I’m one of the few people who seems to be immune to the hold that Gone with the Wind has on the public – don’t get me wrong, it’s a good film – and the cast, especially Vivien Leigh, Clark Gable and Hattie McDaniel – is great. But I always found its legacy and its reputation larger than the quality of the film itself.
With this in mind, I found Molly Haskell’s book, Frankly, My Dear: Gone with the Wind Revisted, interesting. For the same reasons that I found the film problematic, Haskell defends both the film and the original source material, Margaret Mitchell’s epic tome.
I approached this book, expecting a feminist slant on Gone with the Wind; I’m very familiar with her book, From Reverence to Rape, in which she looked at how women were portrayed in films. But Haskell seems far more interested in examining Mitchell’s place in popular culture and literature, as well as the film itself. She also plays the film critic, analyzing the performances and script.

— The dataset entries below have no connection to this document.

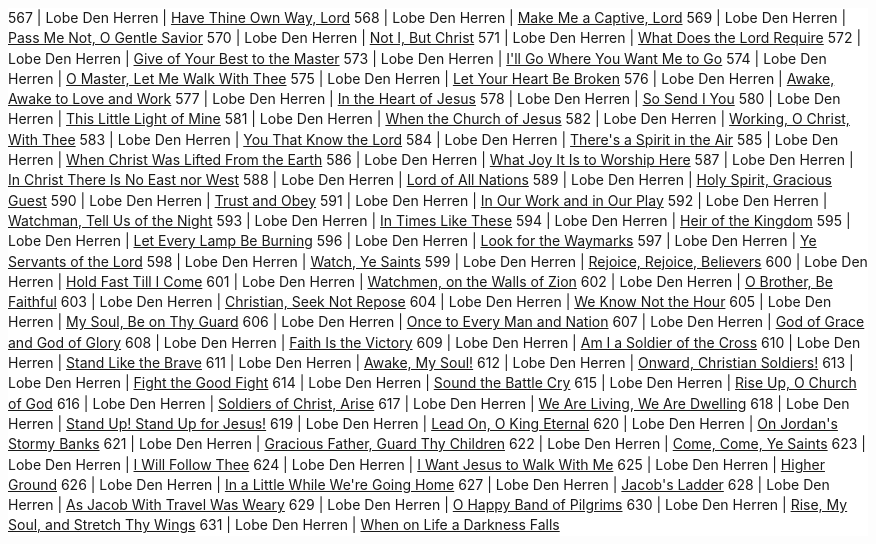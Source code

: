 567  | Lobe Den Herren | [Have Thine Own Way, Lord](gitsongs/567.md)
568  | Lobe Den Herren | [Make Me a Captive, Lord](gitsongs/568.md)
569  | Lobe Den Herren | [Pass Me Not, O Gentle Savior](gitsongs/569.md)
570  | Lobe Den Herren | [Not I, But Christ](gitsongs/570.md)
571  | Lobe Den Herren | [What Does the Lord Require](gitsongs/571.md)
572  | Lobe Den Herren | [Give of Your Best to the Master](gitsongs/572.md)
573  | Lobe Den Herren | [I'll Go Where You Want Me to Go](gitsongs/573.md)
574  | Lobe Den Herren | [O Master, Let Me Walk With Thee](gitsongs/574.md)
575  | Lobe Den Herren | [Let Your Heart Be Broken](gitsongs/575.md)
576  | Lobe Den Herren | [Awake, Awake to Love and Work](gitsongs/576.md)
577  | Lobe Den Herren | [In the Heart of Jesus](gitsongs/577.md)
578  | Lobe Den Herren | [So Send I You](gitsongs/578.md)
580  | Lobe Den Herren | [This Little Light of Mine](gitsongs/580.md)
581  | Lobe Den Herren | [When the Church of Jesus](gitsongs/581.md)
582  | Lobe Den Herren | [Working, O Christ, With Thee](gitsongs/582.md)
583  | Lobe Den Herren | [You That Know the Lord](gitsongs/583.md)
584  | Lobe Den Herren | [There's a Spirit in the Air](gitsongs/584.md)
585  | Lobe Den Herren | [When Christ Was Lifted From the Earth](gitsongs/585.md)
586  | Lobe Den Herren | [What Joy It Is to Worship Here](gitsongs/586.md)
587  | Lobe Den Herren | [In Christ There Is No East nor West](gitsongs/587.md)
588  | Lobe Den Herren | [Lord of All Nations](gitsongs/588.md)
589  | Lobe Den Herren | [Holy Spirit, Gracious Guest](gitsongs/589.md)
590  | Lobe Den Herren | [Trust and Obey](gitsongs/590.md)
591  | Lobe Den Herren | [In Our Work and in Our Play](gitsongs/591.md)
592  | Lobe Den Herren | [Watchman, Tell Us of the Night](gitsongs/592.md)
593  | Lobe Den Herren | [In Times Like These](gitsongs/593.md)
594  | Lobe Den Herren | [Heir of the Kingdom](gitsongs/594.md)
595  | Lobe Den Herren | [Let Every Lamp Be Burning](gitsongs/595.md)
596  | Lobe Den Herren | [Look for the Waymarks](gitsongs/596.md)
597  | Lobe Den Herren | [Ye Servants of the Lord](gitsongs/597.md)
598  | Lobe Den Herren | [Watch, Ye Saints](gitsongs/598.md)
599  | Lobe Den Herren | [Rejoice, Rejoice, Believers](gitsongs/599.md)
600  | Lobe Den Herren | [Hold Fast Till I Come](gitsongs/600.md)
601  | Lobe Den Herren | [Watchmen, on the Walls of Zion](gitsongs/601.md)
602  | Lobe Den Herren | [O Brother, Be Faithful](gitsongs/602.md)
603  | Lobe Den Herren | [Christian, Seek Not Repose](gitsongs/603.md)
604  | Lobe Den Herren | [We Know Not the Hour](gitsongs/604.md)
605  | Lobe Den Herren | [My Soul, Be on Thy Guard](gitsongs/605.md)
606  | Lobe Den Herren | [Once to Every Man and Nation](gitsongs/606.md)
607  | Lobe Den Herren | [God of Grace and God of Glory](gitsongs/607.md)
608  | Lobe Den Herren | [Faith Is the Victory](gitsongs/608.md)
609  | Lobe Den Herren | [Am I a Soldier of the Cross](gitsongs/609.md)
610  | Lobe Den Herren | [Stand Like the Brave](gitsongs/610.md)
611  | Lobe Den Herren | [Awake, My Soul!](gitsongs/611.md)
612  | Lobe Den Herren | [Onward, Christian Soldiers!](gitsongs/612.md)
613  | Lobe Den Herren | [Fight the Good Fight](gitsongs/613.md)
614  | Lobe Den Herren | [Sound the Battle Cry](gitsongs/614.md)
615  | Lobe Den Herren | [Rise Up, O Church of God](gitsongs/615.md)
616  | Lobe Den Herren | [Soldiers of Christ, Arise](gitsongs/616.md)
617  | Lobe Den Herren | [We Are Living, We Are Dwelling](gitsongs/617.md)
618  | Lobe Den Herren | [Stand Up! Stand Up for Jesus!](gitsongs/618.md)
619  | Lobe Den Herren | [Lead On, O King Eternal](gitsongs/619.md)
620  | Lobe Den Herren | [On Jordan's Stormy Banks](gitsongs/620.md)
621  | Lobe Den Herren | [Gracious Father, Guard Thy Children](gitsongs/621.md)
622  | Lobe Den Herren | [Come, Come, Ye Saints](gitsongs/622.md)
623  | Lobe Den Herren | [I Will Follow Thee](gitsongs/623.md)
624  | Lobe Den Herren | [I Want Jesus to Walk With Me](gitsongs/624.md)
625  | Lobe Den Herren | [Higher Ground](gitsongs/625.md)
626  | Lobe Den Herren | [In a Little While We're Going Home](gitsongs/626.md)
627  | Lobe Den Herren | [Jacob's Ladder](gitsongs/627.md)
628  | Lobe Den Herren | [As Jacob With Travel Was Weary](gitsongs/628.md)
629  | Lobe Den Herren | [O Happy Band of Pilgrims](gitsongs/629.md)
630  | Lobe Den Herren | [Rise, My Soul, and Stretch Thy Wings](gitsongs/630.md)
631  | Lobe Den Herren | [When on Life a Darkness Falls](gitsongs/631.md)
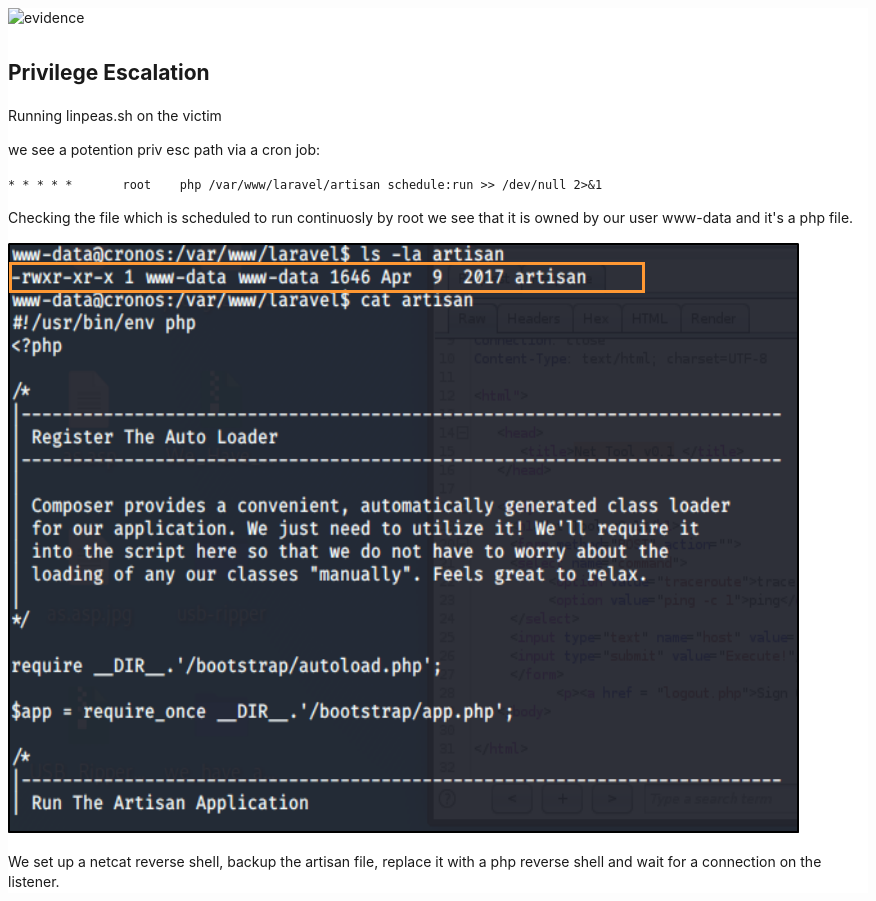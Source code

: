

![evidence](evidence) 



## Privilege Escalation 

Running  linpeas.sh on the victim 

we see a potention priv esc path via a cron job:

```
* * * * *       root    php /var/www/laravel/artisan schedule:run >> /dev/null 2>&1
```


Checking the file which is scheduled to run continuosly by root we see that it is owned by our user www-data and it's a php file.

![artisan](/images/cronos/artisan.png)



We set up a netcat reverse shell, backup the artisan file, replace it with a php reverse shell and wait for a connection on the listener. 
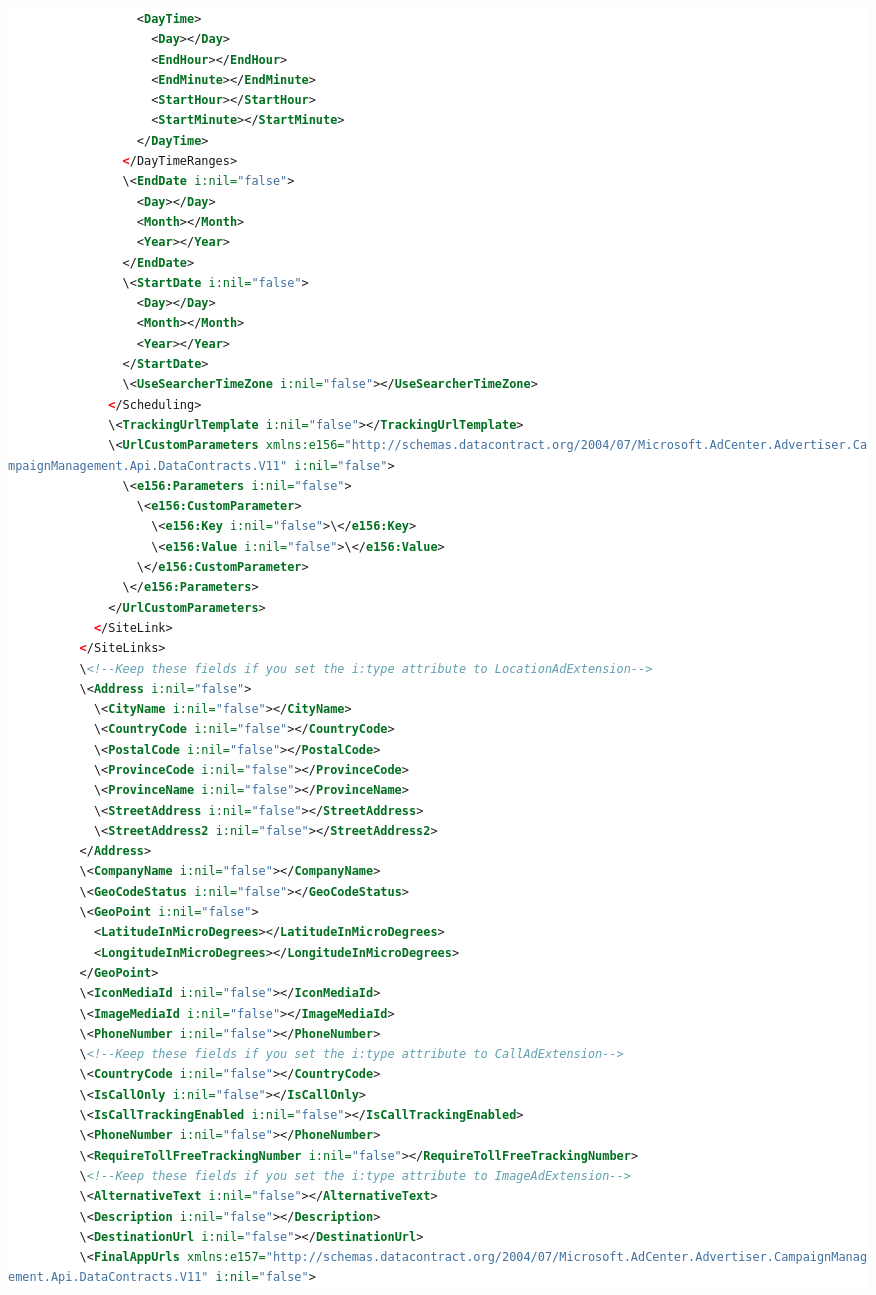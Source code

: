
 ```xml
                  <DayTime>
                    <Day></Day>
                    <EndHour></EndHour>
                    <EndMinute></EndMinute>
                    <StartHour></StartHour>
                    <StartMinute></StartMinute>
                  </DayTime>
                </DayTimeRanges>
                \<EndDate i:nil="false">
                  <Day></Day>
                  <Month></Month>
                  <Year></Year>
                </EndDate>
                \<StartDate i:nil="false">
                  <Day></Day>
                  <Month></Month>
                  <Year></Year>
                </StartDate>
                \<UseSearcherTimeZone i:nil="false"></UseSearcherTimeZone>
              </Scheduling>
              \<TrackingUrlTemplate i:nil="false"></TrackingUrlTemplate>
              \<UrlCustomParameters xmlns:e156="http://schemas.datacontract.org/2004/07/Microsoft.AdCenter.Advertiser.CampaignManagement.Api.DataContracts.V11" i:nil="false">
                \<e156:Parameters i:nil="false">
                  \<e156:CustomParameter>
                    \<e156:Key i:nil="false">\</e156:Key>
                    \<e156:Value i:nil="false">\</e156:Value>
                  \</e156:CustomParameter>
                \</e156:Parameters>
              </UrlCustomParameters>
            </SiteLink>
          </SiteLinks>
          \<!--Keep these fields if you set the i:type attribute to LocationAdExtension-->
          \<Address i:nil="false">
            \<CityName i:nil="false"></CityName>
            \<CountryCode i:nil="false"></CountryCode>
            \<PostalCode i:nil="false"></PostalCode>
            \<ProvinceCode i:nil="false"></ProvinceCode>
            \<ProvinceName i:nil="false"></ProvinceName>
            \<StreetAddress i:nil="false"></StreetAddress>
            \<StreetAddress2 i:nil="false"></StreetAddress2>
          </Address>
          \<CompanyName i:nil="false"></CompanyName>
          \<GeoCodeStatus i:nil="false"></GeoCodeStatus>
          \<GeoPoint i:nil="false">
            <LatitudeInMicroDegrees></LatitudeInMicroDegrees>
            <LongitudeInMicroDegrees></LongitudeInMicroDegrees>
          </GeoPoint>
          \<IconMediaId i:nil="false"></IconMediaId>
          \<ImageMediaId i:nil="false"></ImageMediaId>
          \<PhoneNumber i:nil="false"></PhoneNumber>
          \<!--Keep these fields if you set the i:type attribute to CallAdExtension-->
          \<CountryCode i:nil="false"></CountryCode>
          \<IsCallOnly i:nil="false"></IsCallOnly>
          \<IsCallTrackingEnabled i:nil="false"></IsCallTrackingEnabled>
          \<PhoneNumber i:nil="false"></PhoneNumber>
          \<RequireTollFreeTrackingNumber i:nil="false"></RequireTollFreeTrackingNumber>
          \<!--Keep these fields if you set the i:type attribute to ImageAdExtension-->
          \<AlternativeText i:nil="false"></AlternativeText>
          \<Description i:nil="false"></Description>
          \<DestinationUrl i:nil="false"></DestinationUrl>
          \<FinalAppUrls xmlns:e157="http://schemas.datacontract.org/2004/07/Microsoft.AdCenter.Advertiser.CampaignManagement.Api.DataContracts.V11" i:nil="false">
```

I found the back story of Gone with the Wind very interesting. The journey toward casting Scarlett O’Hara is pretty legendary, and Haskell writes about the different actresses who were spurned in favor of Leigh. One interesting factoid is Norma Shearer thought herself to be a frontrunner, but when she realized she wasn’t getting the part, held a press conference, graciously conceding the role. Also interesting is how coolly Haskell appraised Gable’s and Leslie Howard’s performances – she has a dim view of Gable’s thespian qualities, and found Howard to be lackluster. Of course, like most critics and audiences, she was impressed with Leigh’s work – but again, she’s pretty harsh on her career as a whole, even going as far as criticizing her other iconic performance in the film version of Tennessee Williams’ Streetcar Named Desire.
Also interesting is how Haskell looks at Mitchell’s contemporaries, and tries to explain to her readers on why her work persevered, while other writers – some of who may be stronger writers – have become obscure. She argues that Mitchell’s work combines the best of historical fiction as well as popular fiction.
I read this book on my way back home from my trip to Milwaukee. I was able to finish the book in the hour and a half that it took for Amtrak to drop me off at the station in Chicago. It’s a breezy read – Haskell’s an engaging writer. She tries to recast Mitchell as an unheralded feminist – a hard sell, that doesn’t exactly hold, but it’s still an enjoyable read.